§ Problem to work on: List each line of the data that holds the string "Improve", please.

§ Task data:
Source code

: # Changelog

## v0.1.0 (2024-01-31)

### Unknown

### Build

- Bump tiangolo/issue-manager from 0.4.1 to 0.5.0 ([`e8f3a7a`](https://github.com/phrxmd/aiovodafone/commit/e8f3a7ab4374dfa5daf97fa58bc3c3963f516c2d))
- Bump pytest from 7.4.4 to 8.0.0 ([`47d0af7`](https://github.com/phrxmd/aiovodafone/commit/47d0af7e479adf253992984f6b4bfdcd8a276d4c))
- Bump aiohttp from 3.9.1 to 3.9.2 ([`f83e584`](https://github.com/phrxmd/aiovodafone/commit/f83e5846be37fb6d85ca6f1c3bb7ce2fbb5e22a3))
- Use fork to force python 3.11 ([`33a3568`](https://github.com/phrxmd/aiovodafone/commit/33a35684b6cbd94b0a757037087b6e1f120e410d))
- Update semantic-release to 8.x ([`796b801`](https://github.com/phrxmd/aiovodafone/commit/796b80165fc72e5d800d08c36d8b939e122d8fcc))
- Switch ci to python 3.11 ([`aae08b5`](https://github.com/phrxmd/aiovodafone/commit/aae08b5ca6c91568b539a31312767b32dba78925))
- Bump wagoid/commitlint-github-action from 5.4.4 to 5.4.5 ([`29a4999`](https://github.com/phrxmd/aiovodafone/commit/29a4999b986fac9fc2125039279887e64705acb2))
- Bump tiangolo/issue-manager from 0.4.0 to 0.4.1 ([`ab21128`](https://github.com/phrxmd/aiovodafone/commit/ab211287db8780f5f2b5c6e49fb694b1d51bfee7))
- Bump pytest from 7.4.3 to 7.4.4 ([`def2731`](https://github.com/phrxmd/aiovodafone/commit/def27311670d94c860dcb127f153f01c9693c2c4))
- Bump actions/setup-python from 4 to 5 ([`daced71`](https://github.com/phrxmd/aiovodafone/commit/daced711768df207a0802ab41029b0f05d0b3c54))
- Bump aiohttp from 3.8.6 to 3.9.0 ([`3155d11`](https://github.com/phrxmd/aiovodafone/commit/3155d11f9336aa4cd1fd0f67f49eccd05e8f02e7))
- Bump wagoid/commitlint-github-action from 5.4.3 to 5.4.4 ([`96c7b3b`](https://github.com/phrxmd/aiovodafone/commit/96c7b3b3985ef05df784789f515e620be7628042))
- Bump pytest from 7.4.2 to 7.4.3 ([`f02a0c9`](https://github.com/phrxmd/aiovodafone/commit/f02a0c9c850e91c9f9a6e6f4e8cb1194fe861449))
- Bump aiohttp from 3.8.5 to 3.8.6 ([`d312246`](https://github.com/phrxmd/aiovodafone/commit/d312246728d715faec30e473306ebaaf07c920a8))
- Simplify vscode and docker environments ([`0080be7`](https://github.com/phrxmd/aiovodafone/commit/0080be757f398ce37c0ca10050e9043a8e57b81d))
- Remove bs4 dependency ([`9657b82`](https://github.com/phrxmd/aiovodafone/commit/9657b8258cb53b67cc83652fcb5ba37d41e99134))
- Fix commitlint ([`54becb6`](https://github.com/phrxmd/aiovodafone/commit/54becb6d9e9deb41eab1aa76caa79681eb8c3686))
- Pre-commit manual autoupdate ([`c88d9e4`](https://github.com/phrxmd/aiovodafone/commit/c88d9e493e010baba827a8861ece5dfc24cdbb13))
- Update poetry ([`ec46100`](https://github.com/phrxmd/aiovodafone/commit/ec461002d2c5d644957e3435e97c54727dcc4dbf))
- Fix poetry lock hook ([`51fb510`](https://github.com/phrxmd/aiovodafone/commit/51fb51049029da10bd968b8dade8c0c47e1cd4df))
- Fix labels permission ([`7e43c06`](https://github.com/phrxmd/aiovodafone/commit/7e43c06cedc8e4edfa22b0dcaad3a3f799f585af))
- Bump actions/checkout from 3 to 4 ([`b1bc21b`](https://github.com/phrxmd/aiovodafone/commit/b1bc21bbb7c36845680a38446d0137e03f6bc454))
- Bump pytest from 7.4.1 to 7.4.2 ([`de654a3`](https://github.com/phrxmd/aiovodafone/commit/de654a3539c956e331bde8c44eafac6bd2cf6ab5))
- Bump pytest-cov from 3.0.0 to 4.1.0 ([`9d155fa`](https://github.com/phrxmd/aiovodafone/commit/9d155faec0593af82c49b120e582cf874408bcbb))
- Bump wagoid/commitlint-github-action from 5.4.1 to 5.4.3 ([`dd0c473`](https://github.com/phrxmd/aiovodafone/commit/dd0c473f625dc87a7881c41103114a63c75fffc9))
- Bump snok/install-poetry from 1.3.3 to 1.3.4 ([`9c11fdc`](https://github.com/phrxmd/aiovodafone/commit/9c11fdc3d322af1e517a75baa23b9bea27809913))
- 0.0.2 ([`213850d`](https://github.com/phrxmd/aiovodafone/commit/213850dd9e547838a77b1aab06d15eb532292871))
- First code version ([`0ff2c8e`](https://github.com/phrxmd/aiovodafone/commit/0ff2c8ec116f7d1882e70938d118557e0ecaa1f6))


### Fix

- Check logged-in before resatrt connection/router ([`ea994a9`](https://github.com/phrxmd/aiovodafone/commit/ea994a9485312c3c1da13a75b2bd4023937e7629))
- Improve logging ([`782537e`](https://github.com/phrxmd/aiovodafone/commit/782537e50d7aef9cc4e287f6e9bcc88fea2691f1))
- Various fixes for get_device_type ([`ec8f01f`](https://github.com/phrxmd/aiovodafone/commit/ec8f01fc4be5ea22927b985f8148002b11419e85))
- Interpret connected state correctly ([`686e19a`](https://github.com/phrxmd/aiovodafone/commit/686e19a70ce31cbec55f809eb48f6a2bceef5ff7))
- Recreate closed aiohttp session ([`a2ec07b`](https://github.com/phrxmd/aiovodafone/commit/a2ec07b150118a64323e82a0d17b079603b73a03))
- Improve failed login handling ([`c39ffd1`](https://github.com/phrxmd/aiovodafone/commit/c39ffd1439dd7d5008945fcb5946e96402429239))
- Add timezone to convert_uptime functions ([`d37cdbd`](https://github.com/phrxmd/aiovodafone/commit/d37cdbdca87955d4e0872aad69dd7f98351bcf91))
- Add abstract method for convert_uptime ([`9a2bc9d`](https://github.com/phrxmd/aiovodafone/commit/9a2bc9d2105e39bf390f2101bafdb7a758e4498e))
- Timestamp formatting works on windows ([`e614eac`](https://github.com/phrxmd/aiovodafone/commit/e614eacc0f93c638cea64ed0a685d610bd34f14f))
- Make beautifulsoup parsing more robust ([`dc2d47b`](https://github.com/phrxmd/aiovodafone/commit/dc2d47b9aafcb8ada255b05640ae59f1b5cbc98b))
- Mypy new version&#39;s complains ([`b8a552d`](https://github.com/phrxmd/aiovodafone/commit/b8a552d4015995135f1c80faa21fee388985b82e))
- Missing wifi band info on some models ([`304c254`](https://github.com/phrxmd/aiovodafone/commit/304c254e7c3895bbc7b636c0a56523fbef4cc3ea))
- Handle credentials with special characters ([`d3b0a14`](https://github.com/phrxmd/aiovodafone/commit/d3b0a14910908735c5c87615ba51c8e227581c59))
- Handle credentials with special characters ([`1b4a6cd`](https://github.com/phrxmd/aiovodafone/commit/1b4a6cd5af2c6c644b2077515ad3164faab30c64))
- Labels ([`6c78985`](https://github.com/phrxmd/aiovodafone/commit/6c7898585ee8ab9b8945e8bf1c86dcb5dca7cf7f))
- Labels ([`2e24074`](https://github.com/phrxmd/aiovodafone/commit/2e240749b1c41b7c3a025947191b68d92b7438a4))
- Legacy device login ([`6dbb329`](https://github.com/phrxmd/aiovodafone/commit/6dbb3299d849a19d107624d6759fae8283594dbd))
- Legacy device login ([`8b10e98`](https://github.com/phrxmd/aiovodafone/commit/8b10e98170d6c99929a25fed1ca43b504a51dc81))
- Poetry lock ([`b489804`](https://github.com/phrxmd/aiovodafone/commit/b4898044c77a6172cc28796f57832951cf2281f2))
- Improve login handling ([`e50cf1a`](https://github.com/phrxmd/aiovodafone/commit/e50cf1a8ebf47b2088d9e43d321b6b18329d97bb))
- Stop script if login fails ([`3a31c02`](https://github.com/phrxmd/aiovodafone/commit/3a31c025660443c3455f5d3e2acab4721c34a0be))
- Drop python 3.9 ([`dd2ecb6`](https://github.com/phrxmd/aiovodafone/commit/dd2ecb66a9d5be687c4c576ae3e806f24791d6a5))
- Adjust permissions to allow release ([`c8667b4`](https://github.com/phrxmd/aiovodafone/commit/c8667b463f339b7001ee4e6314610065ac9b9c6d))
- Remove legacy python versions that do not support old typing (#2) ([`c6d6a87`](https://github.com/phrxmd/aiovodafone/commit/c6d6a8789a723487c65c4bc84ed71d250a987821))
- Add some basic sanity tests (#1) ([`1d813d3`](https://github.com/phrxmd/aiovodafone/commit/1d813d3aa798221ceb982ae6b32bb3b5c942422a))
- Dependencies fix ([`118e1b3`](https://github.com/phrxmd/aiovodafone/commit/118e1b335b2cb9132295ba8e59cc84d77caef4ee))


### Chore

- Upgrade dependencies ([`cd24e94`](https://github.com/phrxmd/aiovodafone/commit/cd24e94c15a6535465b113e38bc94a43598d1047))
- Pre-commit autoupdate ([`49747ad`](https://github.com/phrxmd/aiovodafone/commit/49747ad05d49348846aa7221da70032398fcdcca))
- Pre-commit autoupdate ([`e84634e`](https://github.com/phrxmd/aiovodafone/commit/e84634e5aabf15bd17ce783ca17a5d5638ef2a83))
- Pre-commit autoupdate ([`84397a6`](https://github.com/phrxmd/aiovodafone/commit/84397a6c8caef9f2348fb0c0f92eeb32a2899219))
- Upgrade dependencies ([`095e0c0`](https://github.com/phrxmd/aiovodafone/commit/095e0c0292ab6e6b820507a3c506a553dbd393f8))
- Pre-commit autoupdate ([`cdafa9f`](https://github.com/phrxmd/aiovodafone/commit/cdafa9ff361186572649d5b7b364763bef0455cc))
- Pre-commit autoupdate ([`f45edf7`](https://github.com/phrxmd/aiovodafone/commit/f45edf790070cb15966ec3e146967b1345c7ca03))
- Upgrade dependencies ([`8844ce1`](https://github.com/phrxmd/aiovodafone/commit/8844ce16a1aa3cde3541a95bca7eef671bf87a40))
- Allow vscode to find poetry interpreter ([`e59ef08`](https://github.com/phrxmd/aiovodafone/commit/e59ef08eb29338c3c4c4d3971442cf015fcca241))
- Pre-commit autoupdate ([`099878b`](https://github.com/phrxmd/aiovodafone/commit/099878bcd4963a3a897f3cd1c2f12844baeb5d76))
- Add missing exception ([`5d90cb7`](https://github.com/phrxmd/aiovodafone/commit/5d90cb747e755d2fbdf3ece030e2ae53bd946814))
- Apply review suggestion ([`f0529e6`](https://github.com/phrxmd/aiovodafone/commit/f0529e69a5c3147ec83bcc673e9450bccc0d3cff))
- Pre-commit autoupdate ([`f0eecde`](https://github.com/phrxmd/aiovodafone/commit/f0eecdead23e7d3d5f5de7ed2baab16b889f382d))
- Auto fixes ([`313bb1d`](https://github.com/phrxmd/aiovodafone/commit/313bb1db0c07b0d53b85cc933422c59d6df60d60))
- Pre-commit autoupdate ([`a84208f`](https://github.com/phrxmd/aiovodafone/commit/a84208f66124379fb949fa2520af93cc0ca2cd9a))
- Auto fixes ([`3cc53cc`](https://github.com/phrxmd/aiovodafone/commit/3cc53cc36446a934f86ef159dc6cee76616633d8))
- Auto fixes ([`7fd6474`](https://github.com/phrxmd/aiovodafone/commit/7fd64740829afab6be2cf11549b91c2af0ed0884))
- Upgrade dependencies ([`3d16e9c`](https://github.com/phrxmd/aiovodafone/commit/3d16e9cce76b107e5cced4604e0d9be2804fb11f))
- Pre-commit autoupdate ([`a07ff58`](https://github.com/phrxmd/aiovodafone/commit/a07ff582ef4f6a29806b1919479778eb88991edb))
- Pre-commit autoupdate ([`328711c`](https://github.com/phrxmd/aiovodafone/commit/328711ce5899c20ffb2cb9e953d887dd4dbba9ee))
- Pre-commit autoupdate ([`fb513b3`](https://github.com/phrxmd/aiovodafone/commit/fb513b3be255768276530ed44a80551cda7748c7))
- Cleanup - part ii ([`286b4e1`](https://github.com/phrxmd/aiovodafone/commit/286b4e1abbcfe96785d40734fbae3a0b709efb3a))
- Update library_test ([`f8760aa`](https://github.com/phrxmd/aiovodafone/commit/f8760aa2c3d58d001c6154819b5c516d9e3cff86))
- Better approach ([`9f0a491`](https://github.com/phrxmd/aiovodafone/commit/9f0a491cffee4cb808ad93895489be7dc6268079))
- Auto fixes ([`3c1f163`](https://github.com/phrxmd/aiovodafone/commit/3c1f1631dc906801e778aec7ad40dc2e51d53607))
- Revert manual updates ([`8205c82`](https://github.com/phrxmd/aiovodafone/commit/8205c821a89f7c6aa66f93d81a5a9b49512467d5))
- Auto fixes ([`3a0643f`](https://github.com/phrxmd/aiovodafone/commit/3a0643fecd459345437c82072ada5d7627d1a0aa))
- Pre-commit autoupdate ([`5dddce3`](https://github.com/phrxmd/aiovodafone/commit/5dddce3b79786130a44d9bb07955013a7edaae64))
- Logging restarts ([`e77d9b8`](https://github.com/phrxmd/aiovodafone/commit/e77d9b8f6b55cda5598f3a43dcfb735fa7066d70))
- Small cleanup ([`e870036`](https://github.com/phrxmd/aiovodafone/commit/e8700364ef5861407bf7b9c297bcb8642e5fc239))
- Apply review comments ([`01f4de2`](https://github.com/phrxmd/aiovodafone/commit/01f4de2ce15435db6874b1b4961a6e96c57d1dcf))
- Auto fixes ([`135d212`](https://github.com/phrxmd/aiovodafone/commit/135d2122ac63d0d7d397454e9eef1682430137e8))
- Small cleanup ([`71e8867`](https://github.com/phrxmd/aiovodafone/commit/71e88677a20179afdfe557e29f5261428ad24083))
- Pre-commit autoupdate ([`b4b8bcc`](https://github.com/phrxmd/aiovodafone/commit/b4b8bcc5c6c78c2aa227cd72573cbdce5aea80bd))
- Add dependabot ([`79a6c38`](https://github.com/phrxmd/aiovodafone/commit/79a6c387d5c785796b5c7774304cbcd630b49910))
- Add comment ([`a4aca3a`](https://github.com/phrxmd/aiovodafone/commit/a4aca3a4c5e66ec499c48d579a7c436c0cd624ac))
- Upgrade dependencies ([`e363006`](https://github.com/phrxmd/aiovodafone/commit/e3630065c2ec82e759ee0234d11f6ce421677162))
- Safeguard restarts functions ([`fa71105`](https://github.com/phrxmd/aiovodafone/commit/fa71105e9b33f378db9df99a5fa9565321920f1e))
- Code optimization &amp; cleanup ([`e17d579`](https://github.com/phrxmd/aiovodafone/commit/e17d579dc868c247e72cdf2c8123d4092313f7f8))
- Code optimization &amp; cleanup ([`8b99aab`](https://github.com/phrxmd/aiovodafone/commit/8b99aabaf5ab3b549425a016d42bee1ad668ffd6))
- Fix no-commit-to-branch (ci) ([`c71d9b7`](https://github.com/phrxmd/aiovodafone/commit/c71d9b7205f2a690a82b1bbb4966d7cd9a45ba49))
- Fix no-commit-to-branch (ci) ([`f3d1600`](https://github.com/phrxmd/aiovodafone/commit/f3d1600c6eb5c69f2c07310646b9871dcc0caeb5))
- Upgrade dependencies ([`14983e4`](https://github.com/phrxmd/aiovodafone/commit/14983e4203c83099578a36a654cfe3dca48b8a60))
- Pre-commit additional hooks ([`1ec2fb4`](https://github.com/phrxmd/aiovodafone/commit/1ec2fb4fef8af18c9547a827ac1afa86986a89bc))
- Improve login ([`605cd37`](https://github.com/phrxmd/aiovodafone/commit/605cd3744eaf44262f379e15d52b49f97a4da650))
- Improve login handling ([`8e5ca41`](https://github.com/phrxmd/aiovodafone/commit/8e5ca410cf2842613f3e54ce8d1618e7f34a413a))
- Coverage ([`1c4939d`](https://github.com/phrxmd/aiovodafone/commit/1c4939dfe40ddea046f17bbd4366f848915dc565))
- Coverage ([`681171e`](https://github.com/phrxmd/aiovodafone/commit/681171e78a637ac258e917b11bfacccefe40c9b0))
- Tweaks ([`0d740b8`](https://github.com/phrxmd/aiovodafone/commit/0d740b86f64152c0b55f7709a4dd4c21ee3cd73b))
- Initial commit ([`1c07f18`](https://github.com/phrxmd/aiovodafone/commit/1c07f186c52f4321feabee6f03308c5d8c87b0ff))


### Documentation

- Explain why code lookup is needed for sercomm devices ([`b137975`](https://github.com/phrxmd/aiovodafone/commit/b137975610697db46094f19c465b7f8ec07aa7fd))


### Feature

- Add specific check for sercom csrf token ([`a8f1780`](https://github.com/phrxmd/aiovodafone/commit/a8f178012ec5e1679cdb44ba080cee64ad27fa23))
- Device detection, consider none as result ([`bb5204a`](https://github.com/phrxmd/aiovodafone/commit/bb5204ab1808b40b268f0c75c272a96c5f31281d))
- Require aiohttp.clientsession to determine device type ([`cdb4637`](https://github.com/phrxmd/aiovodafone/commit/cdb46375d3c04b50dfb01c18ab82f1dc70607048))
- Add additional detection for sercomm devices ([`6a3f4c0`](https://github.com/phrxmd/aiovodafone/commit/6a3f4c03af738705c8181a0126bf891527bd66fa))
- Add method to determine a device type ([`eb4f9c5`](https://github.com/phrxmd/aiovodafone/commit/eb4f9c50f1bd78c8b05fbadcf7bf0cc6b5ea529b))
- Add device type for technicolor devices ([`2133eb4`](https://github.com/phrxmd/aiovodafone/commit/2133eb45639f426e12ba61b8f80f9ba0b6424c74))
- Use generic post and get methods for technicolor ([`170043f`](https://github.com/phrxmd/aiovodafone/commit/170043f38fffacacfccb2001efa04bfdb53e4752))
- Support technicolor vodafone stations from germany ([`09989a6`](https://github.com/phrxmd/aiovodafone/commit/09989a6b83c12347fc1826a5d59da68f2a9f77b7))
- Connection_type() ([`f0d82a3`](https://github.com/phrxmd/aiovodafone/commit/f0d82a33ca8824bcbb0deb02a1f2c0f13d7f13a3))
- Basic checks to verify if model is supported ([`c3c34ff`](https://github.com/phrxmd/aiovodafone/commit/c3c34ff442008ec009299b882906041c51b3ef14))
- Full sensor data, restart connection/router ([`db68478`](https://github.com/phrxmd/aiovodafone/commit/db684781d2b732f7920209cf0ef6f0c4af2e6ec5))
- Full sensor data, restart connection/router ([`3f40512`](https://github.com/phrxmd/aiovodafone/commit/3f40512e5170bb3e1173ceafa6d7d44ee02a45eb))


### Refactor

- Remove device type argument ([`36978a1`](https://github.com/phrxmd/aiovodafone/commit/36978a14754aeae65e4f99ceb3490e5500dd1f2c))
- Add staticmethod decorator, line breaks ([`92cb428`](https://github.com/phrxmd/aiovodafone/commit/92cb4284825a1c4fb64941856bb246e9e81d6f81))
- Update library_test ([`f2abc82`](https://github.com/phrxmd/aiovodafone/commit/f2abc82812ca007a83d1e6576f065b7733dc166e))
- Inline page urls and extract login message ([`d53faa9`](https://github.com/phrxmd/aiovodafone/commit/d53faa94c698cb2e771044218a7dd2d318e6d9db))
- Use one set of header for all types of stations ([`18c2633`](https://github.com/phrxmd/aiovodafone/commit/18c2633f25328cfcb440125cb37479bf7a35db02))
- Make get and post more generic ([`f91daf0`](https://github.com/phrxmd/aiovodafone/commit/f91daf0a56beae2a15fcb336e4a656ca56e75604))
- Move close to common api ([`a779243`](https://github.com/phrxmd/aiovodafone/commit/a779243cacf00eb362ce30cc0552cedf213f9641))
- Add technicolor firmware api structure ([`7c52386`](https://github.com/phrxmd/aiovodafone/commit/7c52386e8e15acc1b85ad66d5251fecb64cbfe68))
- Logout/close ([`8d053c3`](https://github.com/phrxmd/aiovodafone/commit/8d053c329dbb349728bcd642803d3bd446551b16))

§ Solved problem:
- Improve logging ([`782537e`](https://github.com/phrxmd/aiovodafone/commit/782537e50d7aef9cc4e287f6e9bcc88fea2691f1))
- Improve failed login handling ([`c39ffd1`](https://github.com/phrxmd/aiovodafone/commit/c39ffd1439dd7d5008945fcb5946e96402429239))
- Improve login handling ([`e50cf1a`](https://github.com/phrxmd/aiovodafone/commit/e50cf1a8ebf47b2088d9e43d321b6b18329d97bb))
- Improve login ([`605cd37`](https://github.com/phrxmd/aiovodafone/commit/605cd3744eaf44262f379e15d52b49f97a4da650))
- Improve login handling ([`8e5ca41`](https://github.com/phrxmd/aiovodafone/commit/8e5ca410cf2842613f3e54ce8d1618e7f34a413a))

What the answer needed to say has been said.